According to Knight, the group decided to head downtown at around 8 p.m. via the CTA and ended up on Lower Wacker Drive. Knight said that they “exchanged words” with one of the acquaintances who was with them. They added that “the argument got heated” and “the person I thought was my friend ended up hitting me on behalf of the person I had got into it with, so we all started fighting. They jumped on me and then the police came.”
Knight said Chicago Police officers put them and the other person who started the argument in handcuffs, but not the other people involved in the altercation. After a short time, Knight said the officers took the handcuffs off of both of them and then they started fighting again. This escalation led to Knight getting arrested and taken to jail that night, but not the other person who was also put in handcuffs. Knight told Windy City Times that the police officers left their belongings on the ground so they were without their handbag, phone and shoes following their arrest.
Additionally, Knight said they were “bruised up and my nails were broken off because I had fake nails at the time … and my eyes were swollen. I had scratches and bruises all over my body.”


Knight said they were not given any medical treatment after being taken into custody; photos taken the following day confirmed these injuries. They said they were held overnight and when they were released the following day pending trial on a misdemeanor aggravated battery charge, they had to ask someone to use their phone to contact their parents so they could pick them up and take them home. Knight was given an Aug. 22 court date upon release.
Their grandfather, activist and Chicago Torture Justice Center Founder Mark Clements (a survivor of the late convicted criminal and former Chicago Police Department Commander Jon Burge’s torture of over 100 people held in CPD police custody from 1972 to 1991) and other activists held a press conference on Aug. 22 in front of the Cook County Circuit Courthouse on 3150 W. Flournoy St. where the hearing was set to take place. Clements and others spoke about what they called an unlawful arrest.
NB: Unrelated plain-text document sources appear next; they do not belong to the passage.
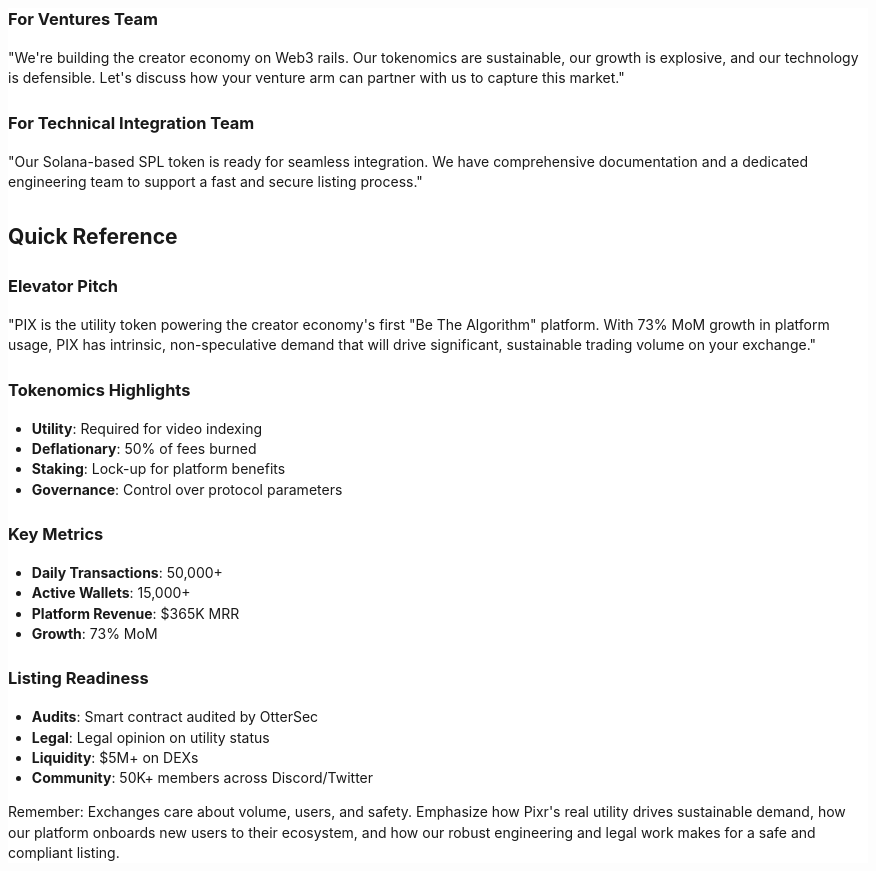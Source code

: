 ### For Ventures Team
"We're building the creator economy on Web3 rails. Our tokenomics are sustainable, our growth is explosive, and our technology is defensible. Let's discuss how your venture arm can partner with us to capture this market."

### For Technical Integration Team
"Our Solana-based SPL token is ready for seamless integration. We have comprehensive documentation and a dedicated engineering team to support a fast and secure listing process."

## Quick Reference

### Elevator Pitch
"PIX is the utility token powering the creator economy's first "Be The Algorithm" platform. With 73% MoM growth in platform usage, PIX has intrinsic, non-speculative demand that will drive significant, sustainable trading volume on your exchange."

### Tokenomics Highlights
- **Utility**: Required for video indexing
- **Deflationary**: 50% of fees burned
- **Staking**: Lock-up for platform benefits
- **Governance**: Control over protocol parameters

### Key Metrics
- **Daily Transactions**: 50,000+
- **Active Wallets**: 15,000+
- **Platform Revenue**: $365K MRR
- **Growth**: 73% MoM

### Listing Readiness
- **Audits**: Smart contract audited by OtterSec
- **Legal**: Legal opinion on utility status
- **Liquidity**: $5M+ on DEXs
- **Community**: 50K+ members across Discord/Twitter

Remember: Exchanges care about volume, users, and safety. Emphasize how Pixr's real utility drives sustainable demand, how our platform onboards new users to their ecosystem, and how our robust engineering and legal work makes for a safe and compliant listing.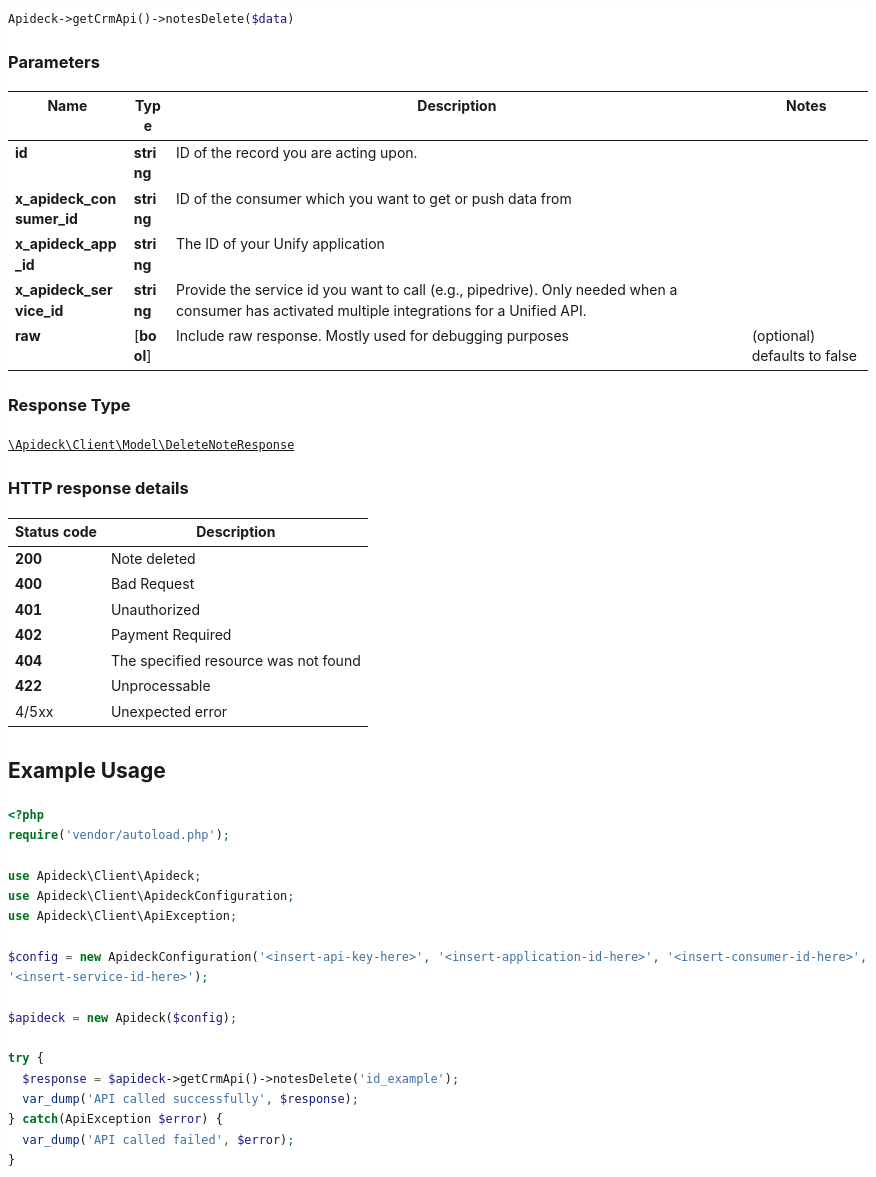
 ```php
Apideck->getCrmApi()->notesDelete($data)
```

### Parameters

Name | Type | Description  | Notes
------------- | ------------- | ------------- | -------------
 **id** | **string**| ID of the record you are acting upon. |
 **x_apideck_consumer_id** | **string**| ID of the consumer which you want to get or push data from |
 **x_apideck_app_id** | **string**| The ID of your Unify application |
 **x_apideck_service_id** | **string**| Provide the service id you want to call (e.g., pipedrive). Only needed when a consumer has activated multiple integrations for a Unified API. |
 **raw** | [**bool**] | Include raw response. Mostly used for debugging purposes | (optional) defaults to false



### Response Type

[`\Apideck\Client\Model\DeleteNoteResponse`](../models/\Apideck\Client\Model\DeleteNoteResponse.md)



### HTTP response details
| Status code | Description |
|-------------|-------------|
**200** | Note deleted | 
**400** | Bad Request | 
**401** | Unauthorized | 
**402** | Payment Required | 
**404** | The specified resource was not found | 
**422** | Unprocessable | 
4/5xx | Unexpected error | 


## Example Usage

```php
<?php
require('vendor/autoload.php');

use Apideck\Client\Apideck;
use Apideck\Client\ApideckConfiguration;
use Apideck\Client\ApiException;

$config = new ApideckConfiguration('<insert-api-key-here>', '<insert-application-id-here>', '<insert-consumer-id-here>', '<insert-service-id-here>');

$apideck = new Apideck($config);

try {
  $response = $apideck->getCrmApi()->notesDelete('id_example');
  var_dump('API called successfully', $response);
} catch(ApiException $error) {
  var_dump('API called failed', $error);
}

```
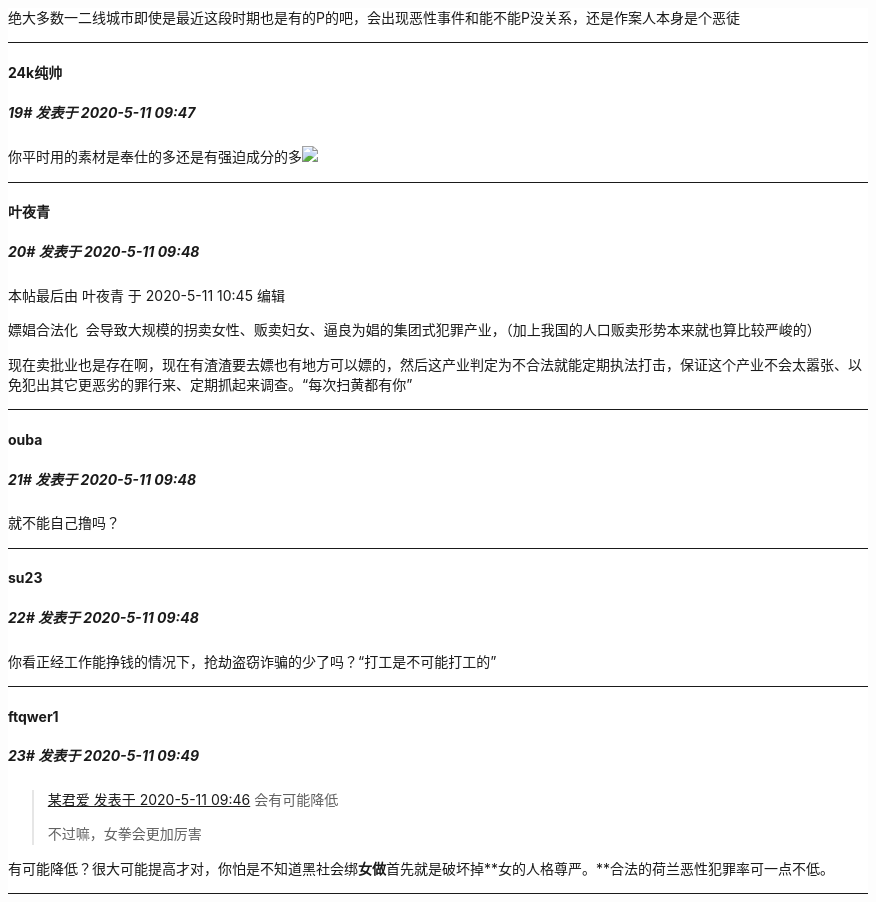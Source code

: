 绝大多数一二线城市即使是最近这段时期也是有的P的吧，会出现恶性事件和能不能P没关系，还是作案人本身是个恶徒


-----

####  24k纯帅  
##### 19#       发表于 2020-5-11 09:47


你平时用的素材是奉仕的多还是有强迫成分的多<img src="https://static.saraba1st.com/image/smiley/face2017/049.png" referrerpolicy="no-referrer">


-----

####  叶夜青  
##### 20#       发表于 2020-5-11 09:48


 本帖最后由 叶夜青 于 2020-5-11 10:45 编辑 

嫖娼合法化  会导致大规模的拐卖女性、贩卖妇女、逼良为娼的集团式犯罪产业，（加上我国的人口贩卖形势本来就也算比较严峻的）


现在卖批业也是存在啊，现在有渣渣要去嫖也有地方可以嫖的，然后这产业判定为不合法就能定期执法打击，保证这个产业不会太嚣张、以免犯出其它更恶劣的罪行来、定期抓起来调查。“每次扫黄都有你”


-----

####  ouba  
##### 21#       发表于 2020-5-11 09:48


就不能自己撸吗？


-----

####  su23  
##### 22#       发表于 2020-5-11 09:48


你看正经工作能挣钱的情况下，抢劫盗窃诈骗的少了吗？“打工是不可能打工的”


-----

####  ftqwer1  
##### 23#       发表于 2020-5-11 09:49


<blockquote><a href="httphttps://bbs.saraba1st.com/2b/forum.php?mod=redirect&amp;goto=findpost&amp;pid=47375286&amp;ptid=1933926" target="_blank">某君爱 发表于 2020-5-11 09:46</a>
会有可能降低

不过嘛，女拳会更加厉害</blockquote>
有可能降低？很大可能提高才对，你怕是不知道黑社会绑**女做**首先就是破坏掉**女的人格尊严。**合法的荷兰恶性犯罪率可一点不低。


-----
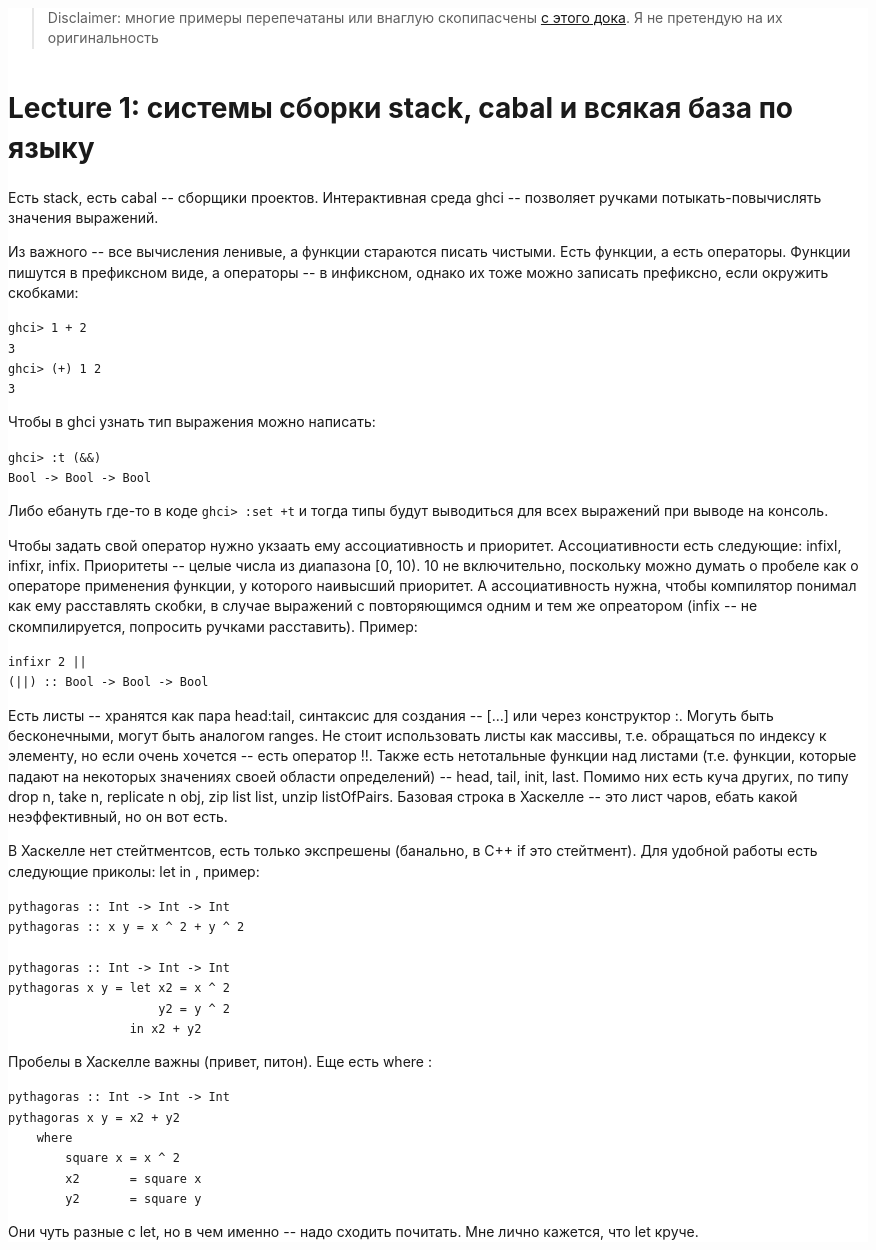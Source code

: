 > Disclaimer: многие примеры перепечатаны или внаглую скопипасчены [с этого дока](https://github.com/jagajaga/FP-Course-ITMO). Я не претендую на их оригинальность


# Lecture 1: системы сборки stack, cabal и всякая база по языку

Есть stack, есть cabal -- сборщики проектов. Интерактивная среда ghci -- позволяет ручками потыкать-повычислять значения выражений.

Из важного -- все вычисления ленивые, а функции стараются писать чистыми. Есть функции, а есть операторы. Функции пишутся в префиксном виде, а операторы -- в инфиксном, однако их тоже можно записать префиксно, если окружить скобками:
```
ghci> 1 + 2
3
ghci> (+) 1 2
3
```
Чтобы в ghci узнать тип выражения можно написать:
```
ghci> :t (&&)
Bool -> Bool -> Bool
```
Либо ебануть где-то в коде ```ghci> :set +t``` и тогда типы будут выводиться для всех выражений при выводе на консоль.

Чтобы задать свой оператор нужно укзаать ему ассоциативность и приоритет. Ассоциативности есть следующие: infixl, infixr, infix. Приоритеты -- целые числа из диапазона [0, 10). 10 не включительно, поскольку можно думать о пробеле как о операторе применения функции, у которого наивысший приоритет. А ассоциативность нужна, чтобы компилятор понимал как ему расставлять скобки, в случае выражений с повторяющимся одним и тем же опреатором (infix -- не скомпилируется, попросить ручками расставить). Пример:
```
infixr 2 ||
(||) :: Bool -> Bool -> Bool
```
Есть листы -- хранятся как пара head:tail, синтаксис для создания -- [...] или через конструктор :. Могуть быть бесконечными, могут быть аналогом ranges. Не стоит использовать листы как массивы, т.е. обращаться по индексу к элементу, но если очень хочется -- есть оператор !!. Также есть нетотальные функции над листами (т.е. функции, которые падают на некоторых значениях своей области определений) -- head, tail, init, last. Помимо них есть куча других, по типу drop n, take n, replicate n obj, zip list list, unzip listOfPairs. Базовая строка в Хаскелле -- это лист чаров, ебать какой неэффективный, но он вот есть.

В Хаскелле нет стейтментсов, есть только экспрешены (банально, в С++ if это стейтмент). Для удобной работы есть следующие приколы: let <bindings> in <expression>, пример:
```
pythagoras :: Int -> Int -> Int
pythagoras :: x y = x ^ 2 + y ^ 2

pythagoras :: Int -> Int -> Int
pythagoras x y = let x2 = x ^ 2
                     y2 = y ^ 2
                 in x2 + y2
```
Пробелы в Хаскелле важны (привет, питон). Еще есть where <clause>:
```
pythagoras :: Int -> Int -> Int
pythagoras x y = x2 + y2
    where
        square x = x ^ 2
        x2       = square x
        y2       = square y
```
Они чуть разные с let, но в чем именно -- надо сходить почитать. Мне лично кажется, что let круче.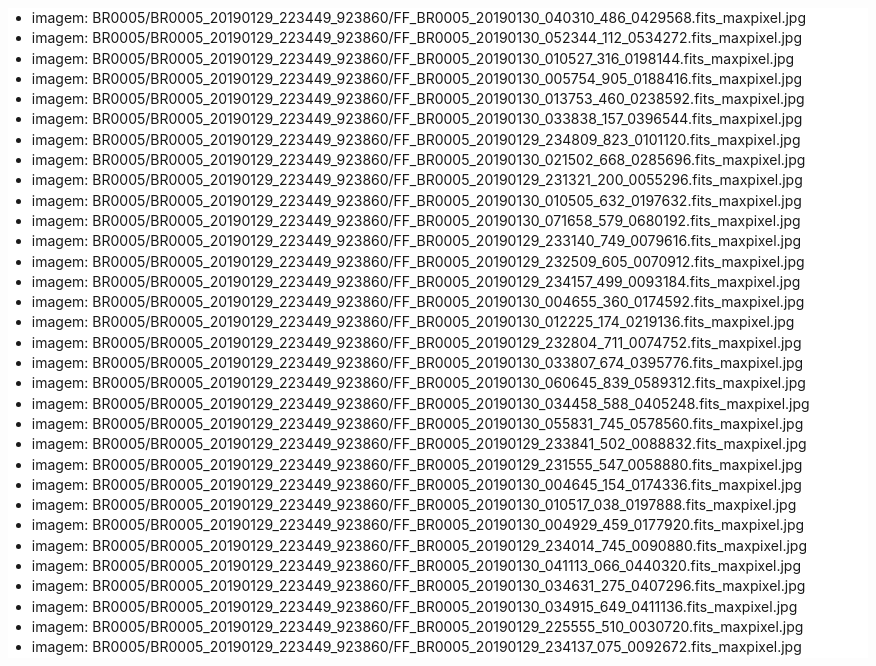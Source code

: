   - imagem: BR0005/BR0005_20190129_223449_923860/FF_BR0005_20190130_040310_486_0429568.fits_maxpixel.jpg
  - imagem: BR0005/BR0005_20190129_223449_923860/FF_BR0005_20190130_052344_112_0534272.fits_maxpixel.jpg
  - imagem: BR0005/BR0005_20190129_223449_923860/FF_BR0005_20190130_010527_316_0198144.fits_maxpixel.jpg
  - imagem: BR0005/BR0005_20190129_223449_923860/FF_BR0005_20190130_005754_905_0188416.fits_maxpixel.jpg
  - imagem: BR0005/BR0005_20190129_223449_923860/FF_BR0005_20190130_013753_460_0238592.fits_maxpixel.jpg
  - imagem: BR0005/BR0005_20190129_223449_923860/FF_BR0005_20190130_033838_157_0396544.fits_maxpixel.jpg
  - imagem: BR0005/BR0005_20190129_223449_923860/FF_BR0005_20190129_234809_823_0101120.fits_maxpixel.jpg
  - imagem: BR0005/BR0005_20190129_223449_923860/FF_BR0005_20190130_021502_668_0285696.fits_maxpixel.jpg
  - imagem: BR0005/BR0005_20190129_223449_923860/FF_BR0005_20190129_231321_200_0055296.fits_maxpixel.jpg
  - imagem: BR0005/BR0005_20190129_223449_923860/FF_BR0005_20190130_010505_632_0197632.fits_maxpixel.jpg
  - imagem: BR0005/BR0005_20190129_223449_923860/FF_BR0005_20190130_071658_579_0680192.fits_maxpixel.jpg
  - imagem: BR0005/BR0005_20190129_223449_923860/FF_BR0005_20190129_233140_749_0079616.fits_maxpixel.jpg
  - imagem: BR0005/BR0005_20190129_223449_923860/FF_BR0005_20190129_232509_605_0070912.fits_maxpixel.jpg
  - imagem: BR0005/BR0005_20190129_223449_923860/FF_BR0005_20190129_234157_499_0093184.fits_maxpixel.jpg
  - imagem: BR0005/BR0005_20190129_223449_923860/FF_BR0005_20190130_004655_360_0174592.fits_maxpixel.jpg
  - imagem: BR0005/BR0005_20190129_223449_923860/FF_BR0005_20190130_012225_174_0219136.fits_maxpixel.jpg
  - imagem: BR0005/BR0005_20190129_223449_923860/FF_BR0005_20190129_232804_711_0074752.fits_maxpixel.jpg
  - imagem: BR0005/BR0005_20190129_223449_923860/FF_BR0005_20190130_033807_674_0395776.fits_maxpixel.jpg
  - imagem: BR0005/BR0005_20190129_223449_923860/FF_BR0005_20190130_060645_839_0589312.fits_maxpixel.jpg
  - imagem: BR0005/BR0005_20190129_223449_923860/FF_BR0005_20190130_034458_588_0405248.fits_maxpixel.jpg
  - imagem: BR0005/BR0005_20190129_223449_923860/FF_BR0005_20190130_055831_745_0578560.fits_maxpixel.jpg
  - imagem: BR0005/BR0005_20190129_223449_923860/FF_BR0005_20190129_233841_502_0088832.fits_maxpixel.jpg
  - imagem: BR0005/BR0005_20190129_223449_923860/FF_BR0005_20190129_231555_547_0058880.fits_maxpixel.jpg
  - imagem: BR0005/BR0005_20190129_223449_923860/FF_BR0005_20190130_004645_154_0174336.fits_maxpixel.jpg
  - imagem: BR0005/BR0005_20190129_223449_923860/FF_BR0005_20190130_010517_038_0197888.fits_maxpixel.jpg
  - imagem: BR0005/BR0005_20190129_223449_923860/FF_BR0005_20190130_004929_459_0177920.fits_maxpixel.jpg
  - imagem: BR0005/BR0005_20190129_223449_923860/FF_BR0005_20190129_234014_745_0090880.fits_maxpixel.jpg
  - imagem: BR0005/BR0005_20190129_223449_923860/FF_BR0005_20190130_041113_066_0440320.fits_maxpixel.jpg
  - imagem: BR0005/BR0005_20190129_223449_923860/FF_BR0005_20190130_034631_275_0407296.fits_maxpixel.jpg
  - imagem: BR0005/BR0005_20190129_223449_923860/FF_BR0005_20190130_034915_649_0411136.fits_maxpixel.jpg
  - imagem: BR0005/BR0005_20190129_223449_923860/FF_BR0005_20190129_225555_510_0030720.fits_maxpixel.jpg
  - imagem: BR0005/BR0005_20190129_223449_923860/FF_BR0005_20190129_234137_075_0092672.fits_maxpixel.jpg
“I was devastated and extremely terrified when I was arrested,” said Knight in a statement to Windy City Times. “This caused me to think upon the nightmare of my grandfather, who was just 16-years-old when he was arrested for a crime he did not commit and subsequently railroaded by a system that did not care about African American people. He was tortured by police and still, up until this date, none of the officers have ever been held accountable.
“After revealing what happened to me to my grandfather, he let me know that I had to fight the charges and that he would do all he knew to do to ensure that the charges would be dismissed. Of course, going to court, I did not know what would occur, but having my grandfather stand with me, I felt confident he would not accept anything but a dismissal. It took me three minutes from the time I walked inside the courthouse to hear what I wanted to hear, charges dismissed. I was happy that I could breathe just a little. It made me smile. I was glad to be able to attend a lunch with my grandfather and his friends that day as a free person.”
Knight told this publication that they will also be filing a discrimination complaint with the Civilian Office of Police Accountability, the Chicago Commission on Human Relations and the Illinois Department of Human Rights.